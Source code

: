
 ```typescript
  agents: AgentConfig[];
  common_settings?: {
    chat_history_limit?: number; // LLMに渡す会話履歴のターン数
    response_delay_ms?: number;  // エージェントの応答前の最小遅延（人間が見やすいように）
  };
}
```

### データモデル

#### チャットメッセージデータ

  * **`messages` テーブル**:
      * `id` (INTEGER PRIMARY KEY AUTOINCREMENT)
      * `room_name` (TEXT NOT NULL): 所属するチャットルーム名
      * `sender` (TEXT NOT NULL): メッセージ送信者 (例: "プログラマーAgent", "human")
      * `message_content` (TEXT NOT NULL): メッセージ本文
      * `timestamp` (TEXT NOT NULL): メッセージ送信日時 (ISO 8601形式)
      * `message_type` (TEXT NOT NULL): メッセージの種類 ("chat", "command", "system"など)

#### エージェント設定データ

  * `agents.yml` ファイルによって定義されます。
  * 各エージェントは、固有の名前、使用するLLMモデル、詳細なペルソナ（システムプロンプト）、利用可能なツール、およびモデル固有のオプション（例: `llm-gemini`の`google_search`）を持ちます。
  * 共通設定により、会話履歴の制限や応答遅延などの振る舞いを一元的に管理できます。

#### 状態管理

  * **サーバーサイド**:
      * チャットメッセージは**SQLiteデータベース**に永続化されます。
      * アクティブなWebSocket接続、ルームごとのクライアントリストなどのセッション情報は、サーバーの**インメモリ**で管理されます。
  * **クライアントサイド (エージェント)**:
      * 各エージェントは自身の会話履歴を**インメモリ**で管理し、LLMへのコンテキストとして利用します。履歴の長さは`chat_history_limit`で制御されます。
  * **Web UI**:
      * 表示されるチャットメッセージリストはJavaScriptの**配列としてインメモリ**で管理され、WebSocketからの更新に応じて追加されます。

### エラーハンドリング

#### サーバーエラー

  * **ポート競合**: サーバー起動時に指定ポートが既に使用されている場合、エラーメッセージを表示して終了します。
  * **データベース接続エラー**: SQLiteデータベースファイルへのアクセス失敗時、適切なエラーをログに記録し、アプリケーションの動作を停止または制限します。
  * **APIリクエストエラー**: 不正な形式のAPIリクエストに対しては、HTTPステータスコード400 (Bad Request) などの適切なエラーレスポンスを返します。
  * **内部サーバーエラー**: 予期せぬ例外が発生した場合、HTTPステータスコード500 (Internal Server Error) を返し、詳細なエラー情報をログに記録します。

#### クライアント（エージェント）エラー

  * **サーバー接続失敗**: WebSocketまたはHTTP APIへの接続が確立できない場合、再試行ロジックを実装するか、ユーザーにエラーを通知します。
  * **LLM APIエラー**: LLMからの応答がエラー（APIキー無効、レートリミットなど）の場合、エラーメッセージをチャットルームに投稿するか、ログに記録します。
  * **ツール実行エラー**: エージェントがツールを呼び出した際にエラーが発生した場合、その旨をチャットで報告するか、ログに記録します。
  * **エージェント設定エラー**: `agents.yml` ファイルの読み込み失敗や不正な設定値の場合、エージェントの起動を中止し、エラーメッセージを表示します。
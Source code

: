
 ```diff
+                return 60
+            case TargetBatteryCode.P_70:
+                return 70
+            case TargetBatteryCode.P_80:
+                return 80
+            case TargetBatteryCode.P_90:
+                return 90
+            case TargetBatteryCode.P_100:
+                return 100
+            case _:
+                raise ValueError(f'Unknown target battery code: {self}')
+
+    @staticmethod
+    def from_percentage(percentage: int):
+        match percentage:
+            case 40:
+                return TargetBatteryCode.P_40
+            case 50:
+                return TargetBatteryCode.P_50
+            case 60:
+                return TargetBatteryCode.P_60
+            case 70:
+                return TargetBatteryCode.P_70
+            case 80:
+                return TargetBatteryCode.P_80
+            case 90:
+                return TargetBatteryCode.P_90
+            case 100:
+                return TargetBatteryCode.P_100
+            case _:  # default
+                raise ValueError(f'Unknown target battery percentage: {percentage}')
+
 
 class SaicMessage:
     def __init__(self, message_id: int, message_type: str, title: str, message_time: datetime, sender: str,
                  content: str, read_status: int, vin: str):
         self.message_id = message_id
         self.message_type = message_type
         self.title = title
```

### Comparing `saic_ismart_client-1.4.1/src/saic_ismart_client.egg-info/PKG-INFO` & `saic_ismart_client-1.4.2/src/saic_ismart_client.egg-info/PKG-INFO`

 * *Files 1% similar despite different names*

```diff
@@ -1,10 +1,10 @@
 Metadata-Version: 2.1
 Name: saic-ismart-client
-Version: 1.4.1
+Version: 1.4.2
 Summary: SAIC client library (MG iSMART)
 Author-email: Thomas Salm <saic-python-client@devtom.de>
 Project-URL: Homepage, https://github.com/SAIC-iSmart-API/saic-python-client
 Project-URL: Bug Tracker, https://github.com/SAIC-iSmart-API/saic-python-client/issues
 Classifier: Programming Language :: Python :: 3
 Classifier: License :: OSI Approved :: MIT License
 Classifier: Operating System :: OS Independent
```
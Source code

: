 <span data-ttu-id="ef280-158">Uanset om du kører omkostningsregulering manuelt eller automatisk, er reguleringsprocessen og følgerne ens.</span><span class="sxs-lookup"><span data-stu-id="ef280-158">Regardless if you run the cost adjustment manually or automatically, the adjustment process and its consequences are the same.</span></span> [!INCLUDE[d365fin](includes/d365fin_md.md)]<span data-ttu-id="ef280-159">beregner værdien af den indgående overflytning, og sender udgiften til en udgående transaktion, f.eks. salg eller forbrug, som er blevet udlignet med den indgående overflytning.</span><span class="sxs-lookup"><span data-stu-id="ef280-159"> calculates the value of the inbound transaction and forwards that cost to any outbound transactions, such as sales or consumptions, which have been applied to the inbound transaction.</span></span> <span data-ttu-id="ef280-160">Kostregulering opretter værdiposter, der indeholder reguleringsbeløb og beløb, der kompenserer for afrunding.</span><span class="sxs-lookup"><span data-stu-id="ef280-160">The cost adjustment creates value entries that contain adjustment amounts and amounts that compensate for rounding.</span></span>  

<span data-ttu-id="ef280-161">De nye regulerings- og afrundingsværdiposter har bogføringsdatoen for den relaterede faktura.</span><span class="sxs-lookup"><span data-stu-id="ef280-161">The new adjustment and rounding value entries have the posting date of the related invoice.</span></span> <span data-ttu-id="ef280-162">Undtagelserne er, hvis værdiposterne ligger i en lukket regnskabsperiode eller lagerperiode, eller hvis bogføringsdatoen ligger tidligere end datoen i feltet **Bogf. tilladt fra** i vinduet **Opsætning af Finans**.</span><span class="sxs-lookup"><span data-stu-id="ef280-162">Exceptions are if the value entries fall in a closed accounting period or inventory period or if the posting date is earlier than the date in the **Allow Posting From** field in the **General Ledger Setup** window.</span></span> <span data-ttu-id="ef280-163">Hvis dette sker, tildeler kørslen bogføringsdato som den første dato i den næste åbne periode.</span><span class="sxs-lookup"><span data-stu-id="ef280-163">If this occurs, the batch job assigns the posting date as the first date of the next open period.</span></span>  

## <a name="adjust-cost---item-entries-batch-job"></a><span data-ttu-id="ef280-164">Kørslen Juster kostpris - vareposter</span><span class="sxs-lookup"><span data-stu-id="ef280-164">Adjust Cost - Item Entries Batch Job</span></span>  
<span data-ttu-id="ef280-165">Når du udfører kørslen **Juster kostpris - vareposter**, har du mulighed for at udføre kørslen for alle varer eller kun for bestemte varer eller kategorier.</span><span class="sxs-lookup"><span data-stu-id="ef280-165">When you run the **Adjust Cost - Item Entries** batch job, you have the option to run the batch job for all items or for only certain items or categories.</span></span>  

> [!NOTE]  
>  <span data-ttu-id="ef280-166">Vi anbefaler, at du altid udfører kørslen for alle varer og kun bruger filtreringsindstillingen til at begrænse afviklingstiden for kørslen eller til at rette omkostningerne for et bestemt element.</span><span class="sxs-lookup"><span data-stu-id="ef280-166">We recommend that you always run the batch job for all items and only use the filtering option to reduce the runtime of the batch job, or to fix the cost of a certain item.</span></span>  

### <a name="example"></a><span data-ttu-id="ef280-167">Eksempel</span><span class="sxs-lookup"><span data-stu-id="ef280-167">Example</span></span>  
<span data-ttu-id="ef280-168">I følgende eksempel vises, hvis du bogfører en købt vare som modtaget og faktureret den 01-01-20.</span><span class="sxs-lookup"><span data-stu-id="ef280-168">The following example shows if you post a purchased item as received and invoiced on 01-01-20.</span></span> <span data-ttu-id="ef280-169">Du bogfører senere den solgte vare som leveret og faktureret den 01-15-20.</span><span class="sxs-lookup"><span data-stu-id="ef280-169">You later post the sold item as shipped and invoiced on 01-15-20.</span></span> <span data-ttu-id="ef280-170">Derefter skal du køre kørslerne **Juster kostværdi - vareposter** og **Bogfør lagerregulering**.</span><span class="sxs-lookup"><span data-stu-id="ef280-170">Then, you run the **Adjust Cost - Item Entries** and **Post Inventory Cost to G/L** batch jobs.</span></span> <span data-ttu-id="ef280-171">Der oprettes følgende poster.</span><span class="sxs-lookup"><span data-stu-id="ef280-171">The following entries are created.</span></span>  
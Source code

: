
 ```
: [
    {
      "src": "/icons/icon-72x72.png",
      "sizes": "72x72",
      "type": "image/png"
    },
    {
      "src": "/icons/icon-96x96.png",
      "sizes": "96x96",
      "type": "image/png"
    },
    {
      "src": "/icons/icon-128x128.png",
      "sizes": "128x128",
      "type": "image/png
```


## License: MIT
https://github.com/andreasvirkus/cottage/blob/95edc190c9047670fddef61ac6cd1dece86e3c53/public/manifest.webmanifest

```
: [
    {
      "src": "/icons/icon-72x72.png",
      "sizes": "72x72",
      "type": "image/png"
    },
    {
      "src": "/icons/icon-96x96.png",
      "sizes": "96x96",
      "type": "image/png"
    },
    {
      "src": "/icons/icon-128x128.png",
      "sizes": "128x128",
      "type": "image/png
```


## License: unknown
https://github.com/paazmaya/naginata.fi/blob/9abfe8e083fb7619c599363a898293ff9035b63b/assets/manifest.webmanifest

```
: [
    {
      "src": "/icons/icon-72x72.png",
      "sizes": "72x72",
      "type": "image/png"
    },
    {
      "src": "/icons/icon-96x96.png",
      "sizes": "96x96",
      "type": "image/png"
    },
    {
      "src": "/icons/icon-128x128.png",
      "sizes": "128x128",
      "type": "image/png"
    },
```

ACTION ITEM
Repeat every line exactly, starting with the first line of the entries, and stop once the line containing "(Bad Request) などの適切なエラーレスポンスを返します。" has been given.

SOLUTION FOR THIS PROBLEM
Source code

:
 ```typescript
  agents: AgentConfig[];
  common_settings?: {
    chat_history_limit?: number; // LLMに渡す会話履歴のターン数
    response_delay_ms?: number;  // エージェントの応答前の最小遅延（人間が見やすいように）
  };
}
```

### データモデル

#### チャットメッセージデータ

  * **`messages` テーブル**:
      * `id` (INTEGER PRIMARY KEY AUTOINCREMENT)
      * `room_name` (TEXT NOT NULL): 所属するチャットルーム名
      * `sender` (TEXT NOT NULL): メッセージ送信者 (例: "プログラマーAgent", "human")
      * `message_content` (TEXT NOT NULL): メッセージ本文
      * `timestamp` (TEXT NOT NULL): メッセージ送信日時 (ISO 8601形式)
      * `message_type` (TEXT NOT NULL): メッセージの種類 ("chat", "command", "system"など)

#### エージェント設定データ

  * `agents.yml` ファイルによって定義されます。
  * 各エージェントは、固有の名前、使用するLLMモデル、詳細なペルソナ（システムプロンプト）、利用可能なツール、およびモデル固有のオプション（例: `llm-gemini`の`google_search`）を持ちます。
  * 共通設定により、会話履歴の制限や応答遅延などの振る舞いを一元的に管理できます。

#### 状態管理

  * **サーバーサイド**:
      * チャットメッセージは**SQLiteデータベース**に永続化されます。
      * アクティブなWebSocket接続、ルームごとのクライアントリストなどのセッション情報は、サーバーの**インメモリ**で管理されます。
  * **クライアントサイド (エージェント)**:
      * 各エージェントは自身の会話履歴を**インメモリ**で管理し、LLMへのコンテキストとして利用します。履歴の長さは`chat_history_limit`で制御されます。
  * **Web UI**:
      * 表示されるチャットメッセージリストはJavaScriptの**配列としてインメモリ**で管理され、WebSocketからの更新に応じて追加されます。

### エラーハンドリング

#### サーバーエラー

  * **ポート競合**: サーバー起動時に指定ポートが既に使用されている場合、エラーメッセージを表示して終了します。
  * **データベース接続エラー**: SQLiteデータベースファイルへのアクセス失敗時、適切なエラーをログに記録し、アプリケーションの動作を停止または制限します。
  * **APIリクエストエラー**: 不正な形式のAPIリクエストに対しては、HTTPステータスコード400 (Bad Request) などの適切なエラーレスポンスを返します。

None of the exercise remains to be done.